* Task to complete:
Gather each line containing the string "resource" from these entries.

Document images with source code:
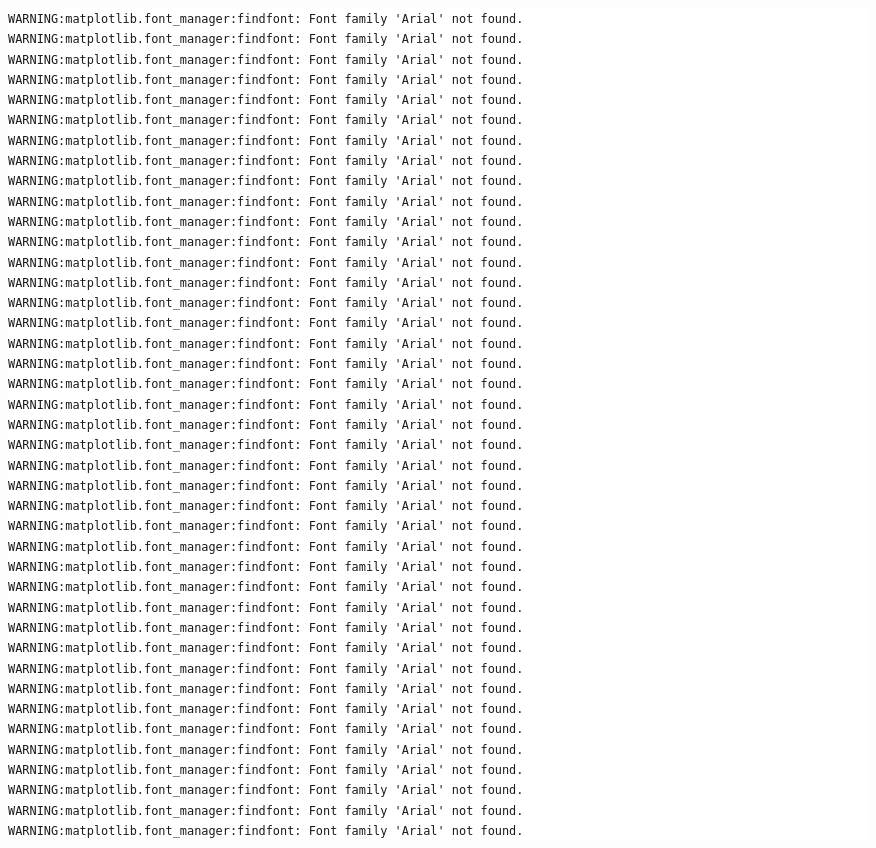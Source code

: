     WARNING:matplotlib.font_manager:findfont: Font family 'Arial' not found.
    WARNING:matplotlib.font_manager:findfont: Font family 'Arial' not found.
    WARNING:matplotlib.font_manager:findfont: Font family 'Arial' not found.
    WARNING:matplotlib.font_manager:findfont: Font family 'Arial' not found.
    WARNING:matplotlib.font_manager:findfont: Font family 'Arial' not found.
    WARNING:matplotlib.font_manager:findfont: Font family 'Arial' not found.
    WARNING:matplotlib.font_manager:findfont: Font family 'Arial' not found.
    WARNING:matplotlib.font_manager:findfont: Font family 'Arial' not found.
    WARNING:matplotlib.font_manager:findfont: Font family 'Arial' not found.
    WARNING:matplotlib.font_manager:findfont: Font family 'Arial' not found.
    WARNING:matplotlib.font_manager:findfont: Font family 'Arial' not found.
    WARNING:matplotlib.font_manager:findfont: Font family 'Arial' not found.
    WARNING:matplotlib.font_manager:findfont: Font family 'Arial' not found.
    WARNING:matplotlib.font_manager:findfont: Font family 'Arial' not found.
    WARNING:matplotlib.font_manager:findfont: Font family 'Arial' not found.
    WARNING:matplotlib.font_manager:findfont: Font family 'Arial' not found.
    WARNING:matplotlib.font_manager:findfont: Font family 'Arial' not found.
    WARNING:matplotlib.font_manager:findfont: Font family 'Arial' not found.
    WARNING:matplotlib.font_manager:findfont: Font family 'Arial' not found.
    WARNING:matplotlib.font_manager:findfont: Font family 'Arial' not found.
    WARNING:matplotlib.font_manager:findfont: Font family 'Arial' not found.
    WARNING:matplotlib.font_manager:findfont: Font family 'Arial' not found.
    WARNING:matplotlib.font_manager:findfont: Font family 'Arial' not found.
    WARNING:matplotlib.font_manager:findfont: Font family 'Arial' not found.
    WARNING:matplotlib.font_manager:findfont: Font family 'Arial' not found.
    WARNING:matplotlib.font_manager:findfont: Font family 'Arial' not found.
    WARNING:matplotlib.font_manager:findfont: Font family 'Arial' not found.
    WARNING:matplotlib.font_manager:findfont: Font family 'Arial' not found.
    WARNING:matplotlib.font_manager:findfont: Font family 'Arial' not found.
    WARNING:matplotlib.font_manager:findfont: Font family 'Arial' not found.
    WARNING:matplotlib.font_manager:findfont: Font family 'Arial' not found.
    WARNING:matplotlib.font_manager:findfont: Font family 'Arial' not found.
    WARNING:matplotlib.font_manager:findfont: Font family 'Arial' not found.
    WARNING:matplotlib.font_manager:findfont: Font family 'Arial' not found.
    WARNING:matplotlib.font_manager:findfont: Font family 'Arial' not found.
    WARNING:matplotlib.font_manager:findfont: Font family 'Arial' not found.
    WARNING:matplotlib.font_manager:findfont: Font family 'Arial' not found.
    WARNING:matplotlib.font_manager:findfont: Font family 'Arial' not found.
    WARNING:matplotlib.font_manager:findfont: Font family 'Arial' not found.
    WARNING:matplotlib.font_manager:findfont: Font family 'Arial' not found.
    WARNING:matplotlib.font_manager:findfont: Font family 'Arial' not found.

--

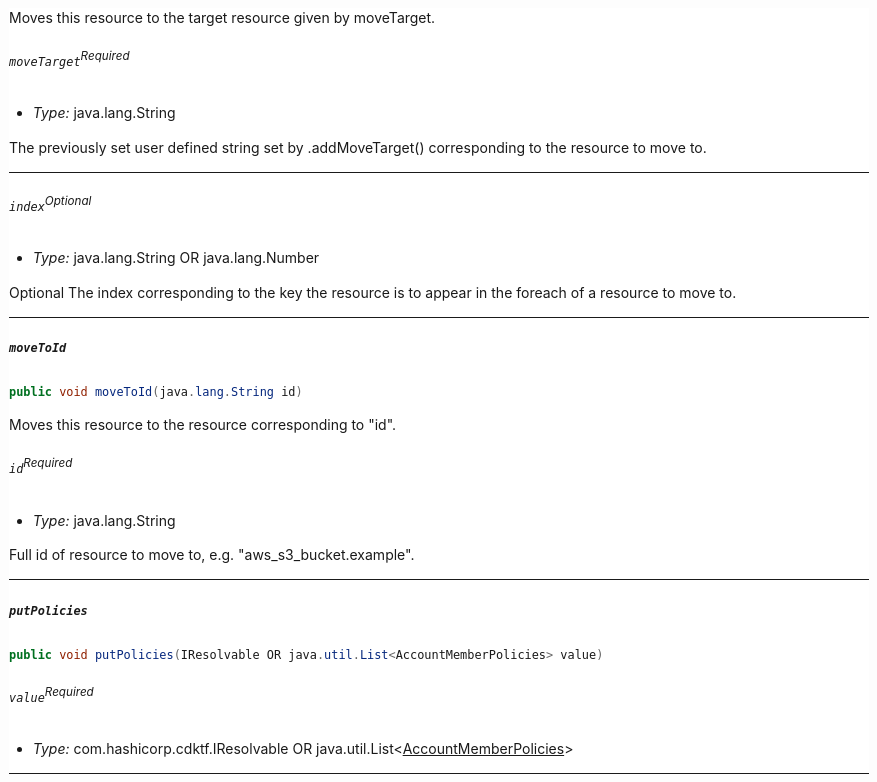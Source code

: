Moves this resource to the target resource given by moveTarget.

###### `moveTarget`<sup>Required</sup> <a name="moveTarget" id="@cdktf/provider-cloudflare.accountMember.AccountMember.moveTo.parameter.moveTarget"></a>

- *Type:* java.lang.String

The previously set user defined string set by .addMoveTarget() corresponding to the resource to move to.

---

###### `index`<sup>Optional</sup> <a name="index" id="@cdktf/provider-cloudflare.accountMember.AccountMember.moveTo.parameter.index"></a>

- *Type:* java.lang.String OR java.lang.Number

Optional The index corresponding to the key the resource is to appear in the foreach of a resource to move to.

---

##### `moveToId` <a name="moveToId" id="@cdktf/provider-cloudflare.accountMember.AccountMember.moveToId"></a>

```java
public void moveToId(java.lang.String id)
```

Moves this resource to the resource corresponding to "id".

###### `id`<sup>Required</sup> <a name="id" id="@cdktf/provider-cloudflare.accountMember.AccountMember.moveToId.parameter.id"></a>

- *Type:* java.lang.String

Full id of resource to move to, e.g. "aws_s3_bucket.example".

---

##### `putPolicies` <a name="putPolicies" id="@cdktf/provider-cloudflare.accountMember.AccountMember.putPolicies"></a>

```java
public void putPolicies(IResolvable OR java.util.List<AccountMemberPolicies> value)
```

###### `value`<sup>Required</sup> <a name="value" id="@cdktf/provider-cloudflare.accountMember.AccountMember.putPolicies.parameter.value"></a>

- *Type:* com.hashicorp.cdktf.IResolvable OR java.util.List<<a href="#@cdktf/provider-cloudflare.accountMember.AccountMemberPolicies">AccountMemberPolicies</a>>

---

* Finished task:
:Moves this resource to the target resource given by moveTarget.
The previously set user defined string set by .addMoveTarget() corresponding to the resource to move to.
Optional The index corresponding to the key the resource is to appear in the foreach of a resource to move to.
Moves this resource to the resource corresponding to "id".
Full id of resource to move to, e.g. "aws_s3_bucket.example".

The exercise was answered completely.